## Problem:
Print every line of the listing below, starting with the line that holds "### Can user" and going on through the line that holds "Ostensibly, one could", both included, and print nothing else.

Source information Start Marker

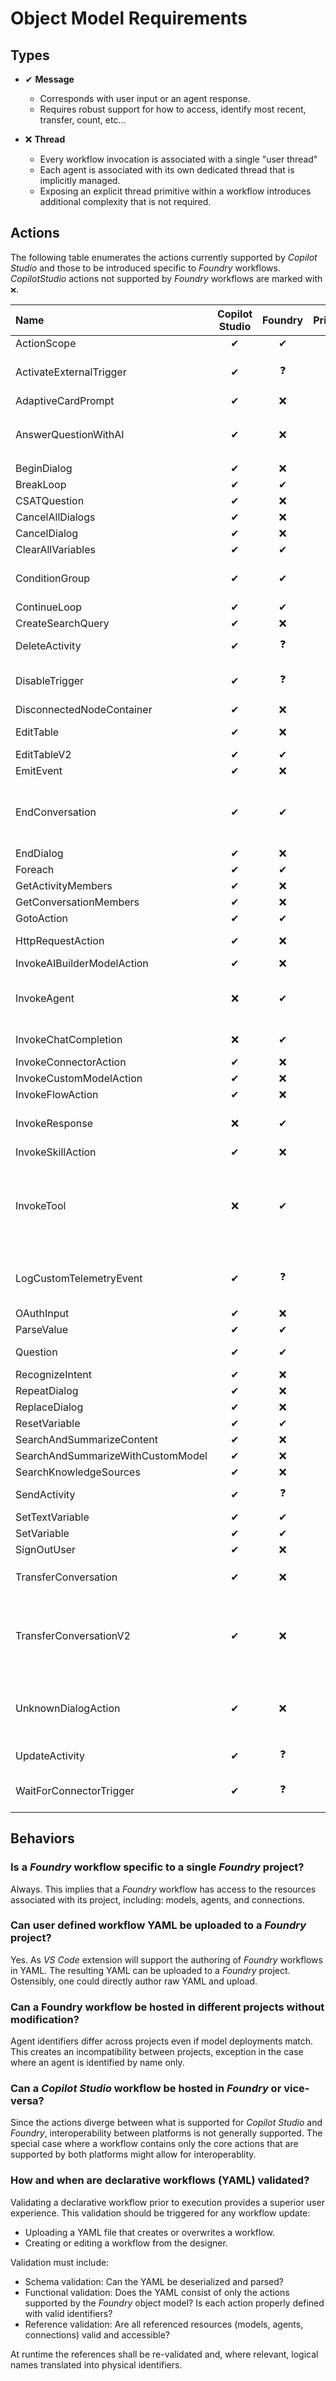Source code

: ﻿# Object Model Requirements

## **Types**

- ✔ **Message**
    - Corresponds with user input or an agent response.
    - Requires robust support for how to access, identify most recent, transfer, count, etc...

- ❌ **Thread**
    - Every workflow invocation is associated with a single "user thread"
    - Each agent is associated with its own dedicated thread that is implicitly managed.
    - Exposing an explicit thread primitive within a workflow introduces additional complexity that is not required.

## **Actions**

The following table enumerates the actions currently supported by _Copilot Studio_ 
and those to be introduced specific to _Foundry_ workflows.
_CopilotStudio_ actions not supported by _Foundry_ workflows are marked with `❌`.

Name|Copilot Studio|Foundry|Priority|Note
:--|:--:|:--:|:--:|:--
ActionScope|✔|✔|✔|Container for actions
ActivateExternalTrigger|✔|❓||Not supported for v0.  Evaluate trigger actions in next phase.
AdaptiveCardPrompt|✔|❌
AnswerQuestionWithAI|✔|❌||Insufficient definition for _Foundry_. Use `InvokeChatCompletion` instead.
BeginDialog|✔|❌
BreakLoop|✔|✔|✔
CSATQuestion|✔|❌
CancelAllDialogs|✔|❌
CancelDialog|✔|❌
ClearAllVariables|✔|✔|✔
ConditionGroup|✔|✔|✔|Includes one or more `ConditionItem` and an `ElseActions`.
ContinueLoop|✔|✔|✔
CreateSearchQuery|✔|❌
DeleteActivity|✔|❓|❓|How does an _Activity_ differ from a _Message_?
DisableTrigger|✔|❓||Not supported for v0.  Evaluate trigger actions in next phase.
DisconnectedNodeContainer|✔|❌
EditTable|✔|❌||Favor `EditTableV2` instead.
EditTableV2|✔|✔|✔
EmitEvent|✔|❌
EndConversation|✔|✔|✔|Terminal action when specified.  A sequential workflow will automatically end after the final action.
EndDialog|✔|❌
Foreach|✔|✔|✔
GetActivityMembers|✔|❌
GetConversationMembers|✔|❌
GotoAction|✔|✔|✔
HttpRequestAction|✔|❌||Favor usage of `InvokeTool` instead.
InvokeAIBuilderModelAction|✔|❌
InvokeAgent|❌|✔|✔|Produce a response for _Foundry_ agent based on its name or identifier.
InvokeChatCompletion|❌|✔|✔|Invoke model using chat-completion API.
InvokeConnectorAction|✔|❌
InvokeCustomModelAction|✔|❌
InvokeFlowAction|✔|❌
InvokeResponse|❌|✔||Invoke model using response API.  Not supported for v0.  
InvokeSkillAction|✔|❌
InvokeTool|❌|✔|❓|Unify how tools are defined and invoke directly (outside of agent invocation).  Can include _Open API_, _Azure Function_, _Search_, etc...
LogCustomTelemetryEvent|✔|❓||Not supported for v0. Could be captured as part of a [_Foundry_ Observability](https://learn.microsoft.com/azure/ai-foundry/agents/concepts/tracing).
OAuthInput|✔|❌
ParseValue|✔|✔|✔
Question|✔|✔|✔|Solicits user input (human-in-the-loop).
RecognizeIntent|✔|❌
RepeatDialog|✔|❌
ReplaceDialog|✔|❌
ResetVariable|✔|✔|✔
SearchAndSummarizeContent|✔|❌
SearchAndSummarizeWithCustomModel|✔|❌
SearchKnowledgeSources|✔|❌
SendActivity|✔|❓|❓|How does an _Activity_ differ from a _Message_?
SetTextVariable|✔|✔|✔
SetVariable|✔|✔|✔
SignOutUser|✔|❌
TransferConversation|✔|❌||Favor `TransferConversationV2` instead, if at all.
TransferConversationV2|✔|❌||Not supported for v0.  Could invoke invoke a different workflow; although, overloading action may be undesirable.
UnknownDialogAction|✔|❌||Serialization construct that represents an unknown action. Not explicitly expressed as a workflow action.
UpdateActivity|✔|❓|❓|How does an _Activity_ differ from a _Message_?
WaitForConnectorTrigger|✔|❓||Not supported for v0.  Evaluate trigger actions in next phase.

## Behaviors

### Is a _Foundry_ workflow specific to a single _Foundry_ project?

Always.
This implies that a _Foundry_ workflow has access to the resources associated with its project, 
including: models, agents, and connections.

### Can user defined workflow YAML be uploaded to a _Foundry_ project?

Yes.
As _VS Code_ extension will support the authoring of _Foundry_ workflows in YAML.
The resulting YAML can be uploaded to a _Foundry_ project.
Ostensibly, one could directly author raw YAML and upload.


### Can a Foundry workflow be hosted in different projects without modification?

Agent identifiers differ across projects even if model deployments match.
This creates an incompatibility between projects,
exception in the case where an agent is identified by name only.


### Can a _Copilot Studio_ workflow be hosted in _Foundry_ or vice-versa?

Since the actions diverge between what is supported for _Copilot Studio_ and _Foundry_, 
interoperability between platforms is not generally supported.
The special case where a workflow contains only the core actions that are supported by both platforms
might allow for interoperablity.

### How and when are declarative workflows (YAML) validated?

Validating a declarative workflow prior to execution provides a superior user experience.
This validation should be triggered for any workflow update:
- Uploading a YAML file that creates or overwrites a workflow.
- Creating or editing a workflow from the designer.

Validation must include:
- Schema validation:
  Can the YAML be deserialized and parsed?
- Functional validation:
  Does the YAML consist of only the actions supported by the _Foundry_ object model? 
  Is each action properly defined with valid identifiers?
- Reference validation:
  Are all referenced resources (models, agents, connections) valid and accessible?

At runtime the references shall be re-validated and, where relevant, logical names translated into physical identifiers.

Source information End Marker

## Problem solution:
### Can user defined workflow YAML be uploaded to a _Foundry_ project?

Yes.
As _VS Code_ extension will support the authoring of _Foundry_ workflows in YAML.
The resulting YAML can be uploaded to a _Foundry_ project.
Ostensibly, one could directly author raw YAML and upload.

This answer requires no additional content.